ACTIVITY - If a line in the entries below includes the string "Game", copy it out.

(Excerpts from a dataset)

..............................

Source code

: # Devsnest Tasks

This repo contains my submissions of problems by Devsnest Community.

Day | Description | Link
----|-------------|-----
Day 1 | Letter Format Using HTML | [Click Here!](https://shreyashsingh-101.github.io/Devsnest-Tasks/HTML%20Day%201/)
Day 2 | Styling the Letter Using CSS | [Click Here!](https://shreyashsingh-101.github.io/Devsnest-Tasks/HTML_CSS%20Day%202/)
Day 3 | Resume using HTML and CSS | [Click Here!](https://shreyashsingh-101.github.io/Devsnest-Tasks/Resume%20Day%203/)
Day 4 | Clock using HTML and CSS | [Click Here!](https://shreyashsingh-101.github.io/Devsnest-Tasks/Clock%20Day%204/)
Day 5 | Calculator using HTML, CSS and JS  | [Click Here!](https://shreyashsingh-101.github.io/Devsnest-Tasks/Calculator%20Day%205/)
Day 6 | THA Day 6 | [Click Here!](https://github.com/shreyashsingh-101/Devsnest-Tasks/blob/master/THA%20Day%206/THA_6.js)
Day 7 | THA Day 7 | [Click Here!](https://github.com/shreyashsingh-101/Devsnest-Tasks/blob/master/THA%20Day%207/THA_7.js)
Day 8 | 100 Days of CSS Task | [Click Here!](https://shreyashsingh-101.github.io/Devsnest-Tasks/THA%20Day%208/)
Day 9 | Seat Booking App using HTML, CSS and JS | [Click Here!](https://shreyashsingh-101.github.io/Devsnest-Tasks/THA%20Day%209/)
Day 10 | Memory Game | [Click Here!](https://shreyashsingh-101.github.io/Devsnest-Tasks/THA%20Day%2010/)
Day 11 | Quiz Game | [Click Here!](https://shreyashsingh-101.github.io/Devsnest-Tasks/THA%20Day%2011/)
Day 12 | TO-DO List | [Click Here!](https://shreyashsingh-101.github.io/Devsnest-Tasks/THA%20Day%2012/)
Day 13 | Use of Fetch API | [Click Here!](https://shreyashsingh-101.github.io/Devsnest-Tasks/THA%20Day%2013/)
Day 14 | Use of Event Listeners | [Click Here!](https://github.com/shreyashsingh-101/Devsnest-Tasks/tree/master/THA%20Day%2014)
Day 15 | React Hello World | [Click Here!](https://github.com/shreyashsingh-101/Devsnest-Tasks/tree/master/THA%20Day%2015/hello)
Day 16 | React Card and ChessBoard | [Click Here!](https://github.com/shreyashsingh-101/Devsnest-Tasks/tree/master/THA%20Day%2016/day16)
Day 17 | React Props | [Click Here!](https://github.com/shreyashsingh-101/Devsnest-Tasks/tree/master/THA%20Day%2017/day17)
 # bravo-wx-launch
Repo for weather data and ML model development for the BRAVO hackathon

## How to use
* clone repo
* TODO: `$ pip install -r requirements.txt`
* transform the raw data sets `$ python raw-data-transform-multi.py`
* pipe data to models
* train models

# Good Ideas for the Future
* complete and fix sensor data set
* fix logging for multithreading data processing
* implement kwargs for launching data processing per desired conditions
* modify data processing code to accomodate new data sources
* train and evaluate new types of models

..............................

SOLVED EXERCISE -
Day 10 | Memory Game | [Click Here!](https://shreyashsingh-101.github.io/Devsnest-Tasks/THA%20Day%2010/)
Day 11 | Quiz Game | [Click Here!](https://shreyashsingh-101.github.io/Devsnest-Tasks/THA%20Day%2011/)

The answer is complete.